Tuesday, April 26, 2022

John Moll III

I would put it somewhere in the 1820s most likely, possibly early 1830s at the latest but ‘off the cuff’ I would assume 1820s.  It’s stylistically attributable to John Moll the third, which would be the grandson of Johannes Moll (Rockland twp. Berks Co. at least 1752 through 1763, Allentown Northampton Co. from then until his death in 1793) and son of John Moll II born in 1773.  This John Moll, the third, was born in 1796.

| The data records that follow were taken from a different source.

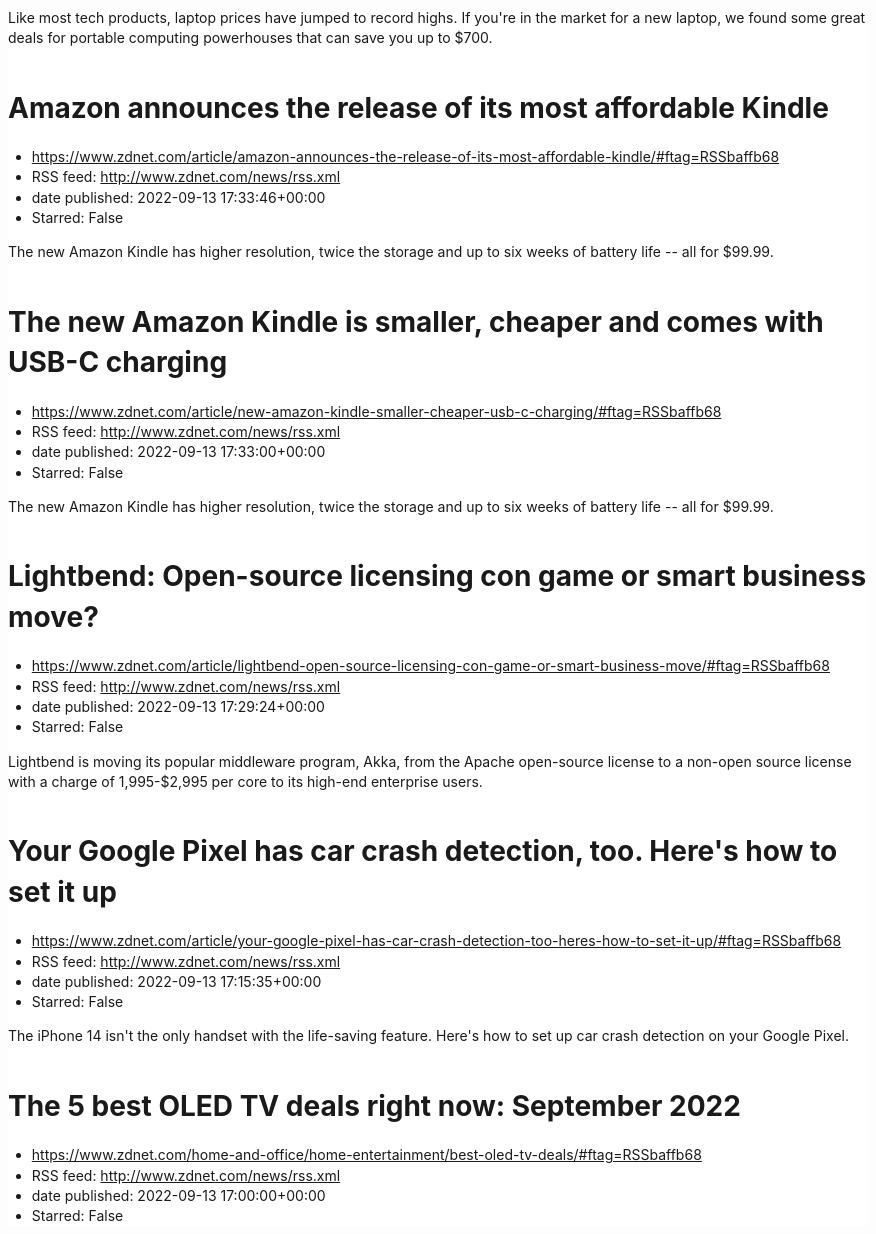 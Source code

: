 Like most tech products, laptop prices have jumped to record highs. If you're in the market for a new laptop, we found some great deals for portable computing powerhouses that can save you up to $700.

# Amazon announces the release of its most affordable Kindle
 - https://www.zdnet.com/article/amazon-announces-the-release-of-its-most-affordable-kindle/#ftag=RSSbaffb68
 - RSS feed: http://www.zdnet.com/news/rss.xml
 - date published: 2022-09-13 17:33:46+00:00
 - Starred: False

The new Amazon Kindle has higher resolution, twice the storage and up to six weeks of battery life -- all for $99.99.

# The new Amazon Kindle is smaller, cheaper and comes with USB-C charging
 - https://www.zdnet.com/article/new-amazon-kindle-smaller-cheaper-usb-c-charging/#ftag=RSSbaffb68
 - RSS feed: http://www.zdnet.com/news/rss.xml
 - date published: 2022-09-13 17:33:00+00:00
 - Starred: False

The new Amazon Kindle has higher resolution, twice the storage and up to six weeks of battery life -- all for $99.99.

# Lightbend: Open-source licensing con game or smart business move?
 - https://www.zdnet.com/article/lightbend-open-source-licensing-con-game-or-smart-business-move/#ftag=RSSbaffb68
 - RSS feed: http://www.zdnet.com/news/rss.xml
 - date published: 2022-09-13 17:29:24+00:00
 - Starred: False

Lightbend is moving its popular middleware program, Akka, from the Apache open-source license to a non-open source license with a charge of 1,995-$2,995 per core to its high-end enterprise users.

# Your Google Pixel has car crash detection, too. Here's how to set it up
 - https://www.zdnet.com/article/your-google-pixel-has-car-crash-detection-too-heres-how-to-set-it-up/#ftag=RSSbaffb68
 - RSS feed: http://www.zdnet.com/news/rss.xml
 - date published: 2022-09-13 17:15:35+00:00
 - Starred: False

The iPhone 14 isn't the only handset with the life-saving feature. Here's how to set up car crash detection on your Google Pixel.

# The 5 best OLED TV deals right now: September 2022
 - https://www.zdnet.com/home-and-office/home-entertainment/best-oled-tv-deals/#ftag=RSSbaffb68
 - RSS feed: http://www.zdnet.com/news/rss.xml
 - date published: 2022-09-13 17:00:00+00:00
 - Starred: False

The problem with sorting these men out is quite complex.  All three were gunsmiths.  It is especially difficult to determine if the earlier rifles signed “John Moll” are John the elder (Johannes) or John II.  The rifles that are signed and dated, all of them in the early 19th century I believe as well as a surviving barrel or two (restocks), seem to illustrate that the earliest of the rifles signed “John Moll” might possibly be the same man, or might be very late rifles of Johannes.  If so, he (Johannes) was functional practically to the end of his life in 1793.  It also then requires an assumption that the first two John Molls had almost identical signatures.  *Almost* but not exactly - however, this could represent a change that occurred over time into the 19th century so it’s not black and white:  I’m talking about a change in a couple of squiggles or flourishes.  The earliest of the rifles signed John Moll seem to demonstrate a superior hand; these are rifle #12 on the KRA 2010 ‘Lehigh’ CD and probably the finest of all, the Best of Show year 2001 on the KRA ‘Best of Show’ 2012 CD.  In contrast, rifle #4 on the 2010 Lehigh CD is an example of a rifle which is generally assumed to be early work of John II; this would be the same man who built the Kindig swivel breech and also the man who used the ‘JM’ style monogram as cheek carving on a few rifles (including #4).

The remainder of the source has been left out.